Americans used to pride themselves on being a practical people, largely immune to religious and political dogmatism. Commonsense and know-how were universally seen as virtues. Crackpots and zealots of the David Koresh, Jim Jones type have abounded, but rarely commanded a mass following.
"It ain't so much the things we don't know that get us into trouble. It's the things we know for sure that just ain't so." This proverbial expression so perfectly sums up American pragmatism that it's been wrongly attributed to upwards of a half dozen wise men, ranging from Mark Twain and Will Rogers to Yogi Berra. It actually appears to have been the tag line of humorist Josh Billings, a sort of 19th century Jeff Foxworthy.
Today, Billings would be scorned as an elitist and chastised for incivility. Unfortunately, when it comes to politics a sizable proportion of our fellow Americans have abandoned reason for demonic conspiracy theories, magical thinking and miracle cures.

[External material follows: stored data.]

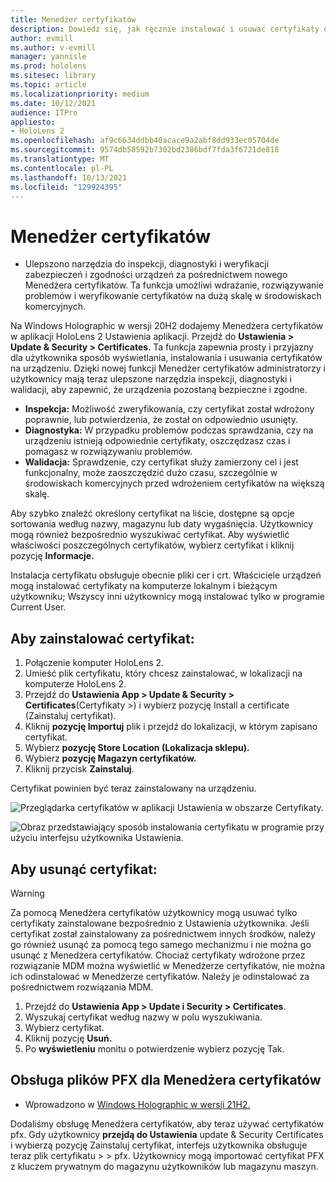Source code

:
 ```yaml
---
title: Menedżer certyfikatów
description: Dowiedz się, jak ręcznie instalować i usuwać certyfikaty oraz zarządzać nimi na HoloLens 2 urządzeniach rzeczywistości mieszanej.
author: evmill
ms.author: v-evmill
manager: yannisle
ms.prod: hololens
ms.sitesec: library
ms.topic: article
ms.localizationpriority: medium
ms.date: 10/12/2021
audience: ITPro
appliesto:
- HoloLens 2
ms.openlocfilehash: af9c6634ddbb40acace9a2abf8dd933ec05704de
ms.sourcegitcommit: 9574db58592b7302bd2386bdf7fda3f6721de818
ms.translationtype: MT
ms.contentlocale: pl-PL
ms.lasthandoff: 10/13/2021
ms.locfileid: "129924395"
---
```

# <a name="certificate-manager"></a>Menedżer certyfikatów

- Ulepszono narzędzia do inspekcji, diagnostyki i weryfikacji zabezpieczeń i zgodności urządzeń za pośrednictwem nowego Menedżera certyfikatów. Ta funkcja umożliwi wdrażanie, rozwiązywanie problemów i weryfikowanie certyfikatów na dużą skalę w środowiskach komercyjnych.

Na Windows Holographic w wersji 20H2 dodajemy Menedżera certyfikatów w aplikacji HoloLens 2 Ustawienia aplikacji. Przejdź do **Ustawienia > Update & Security > Certificates**. Ta funkcja zapewnia prosty i przyjazny dla użytkownika sposób wyświetlania, instalowania i usuwania certyfikatów na urządzeniu. Dzięki nowej funkcji Menedżer certyfikatów administratorzy i użytkownicy mają teraz ulepszone narzędzia inspekcji, diagnostyki i walidacji, aby zapewnić, że urządzenia pozostaną bezpieczne i zgodne.

-   **Inspekcja:** Możliwość zweryfikowania, czy certyfikat został wdrożony poprawnie, lub potwierdzenia, że został on odpowiednio usunięty.
-   **Diagnostyka:** W przypadku problemów podczas sprawdzania, czy na urządzeniu istnieją odpowiednie certyfikaty, oszczędzasz czas i pomagasz w rozwiązywaniu problemów.
-   **Walidacja:** Sprawdzenie, czy certyfikat służy zamierzony cel i jest funkcjonalny, może zaoszczędzić dużo czasu, szczególnie w środowiskach komercyjnych przed wdrożeniem certyfikatów na większą skalę.

Aby szybko znaleźć określony certyfikat na liście, dostępne są opcje sortowania według nazwy, magazynu lub daty wygaśnięcia. Użytkownicy mogą również bezpośrednio wyszukiwać certyfikat. Aby wyświetlić właściwości poszczególnych certyfikatów, wybierz certyfikat i kliknij pozycję **Informacje.**

Instalacja certyfikatu obsługuje obecnie pliki cer i crt. Właściciele urządzeń mogą instalować certyfikaty na komputerze lokalnym i bieżącym użytkowniku;  Wszyscy inni użytkownicy mogą instalować tylko w programie Current User.

## <a name="to-install-a-certificate"></a>Aby zainstalować certyfikat:

1.  Połączenie komputer HoloLens 2.
1.  Umieść plik certyfikatu, który chcesz zainstalować, w lokalizacji na komputerze HoloLens 2.
1.  Przejdź do **Ustawienia App > Update & Security > Certificates**(Certyfikaty >) i wybierz pozycję Install a certificate (Zainstaluj certyfikat).
1.  Kliknij **pozycję Importuj** plik i przejdź do lokalizacji, w którym zapisano certyfikat.
1.  Wybierz **pozycję Store Location (Lokalizacja sklepu).**
1.  Wybierz **pozycję Magazyn certyfikatów.**
1.  Kliknij przycisk **Zainstaluj**.

Certyfikat powinien być teraz zainstalowany na urządzeniu.

![Przeglądarka certyfikatów w aplikacji Ustawienia w obszarze Certyfikaty.](images/certificate-viewer-device.jpg)

![Obraz przedstawiający sposób instalowania certyfikatu w programie przy użyciu interfejsu użytkownika Ustawienia.](images/certificate-device-install.jpg)

## <a name="to-remove-a-certificate"></a>Aby usunąć certyfikat:

> [!WARNING]
> Za pomocą Menedżera certyfikatów użytkownicy mogą usuwać tylko certyfikaty zainstalowane bezpośrednio z Ustawienia użytkownika. Jeśli certyfikat został zainstalowany za pośrednictwem innych środków, należy go również usunąć za pomocą tego samego mechanizmu i nie można go usunąć z Menedżera certyfikatów. Chociaż certyfikaty wdrożone przez rozwiązanie MDM można wyświetlić w Menedżerze certyfikatów, nie można ich odinstalować w Menedżerze certyfikatów. Należy je odinstalować za pośrednictwem rozwiązania MDM.

1. Przejdź do **Ustawienia App > Update i Security > Certificates**.
1. Wyszukaj certyfikat według nazwy w polu wyszukiwania.
1. Wybierz certyfikat.
1. Kliknij pozycję **Usuń.**
1. Po **wyświetleniu** monitu o potwierdzenie wybierz pozycję Tak.

## <a name="pfx-file-support-for-certificate-manager"></a>Obsługa plików PFX dla Menedżera certyfikatów

- Wprowadzono w [Windows Holographic w wersji 21H2.](hololens-release-notes.md#windows-holographic-version-21h2)

 Dodaliśmy obsługę Menedżera certyfikatów, aby teraz używać certyfikatów pfx. Gdy użytkownicy **przejdą do Ustawienia** update & Security Certificates i wybierzą pozycję Zainstaluj certyfikat, interfejs użytkownika obsługuje teraz plik certyfikatu  >    >  pfx. 
Użytkownicy mogą importować certyfikat PFX z kluczem prywatnym do magazynu użytkowników lub magazynu maszyn.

Increasingly, one of our two great political parties appears to be governed by what Charles P. Pierce calls the "Three Great Premises" of talk radio: "First Great Premise: Any theory is valid if it moves units ... Second Great Premise: Anything can be true if someone says it loudly enough ... Third Great Premise: Fact is that which enough people believe. Truth is measured by how fervently they believe it."
Maybe it's hard times, and maybe it's an African-American president with an odd name, but several leading contenders for the 2012 GOP nomination express ideas that might lead to involuntary hospitalization anywhere outside a Tea Party rally or a TV studio.
After all, it'd be one thing for me to believe I was secretly married to Juliette Binoche; quite another to fly to Paris to seek her out.
Consider Donald Trump. This preposterous self-promoter has been near-ubiquitous, expressing Looney Toons notions about President Obama previously confined to emailers who write in all caps: "WHEN ARE YOU GUYS GOING TO GET AWAY FROM THE KOOL-AID LONG ENOUGH TO START LOOKING INTO THIS MANCHURIAN CANDIDATE?"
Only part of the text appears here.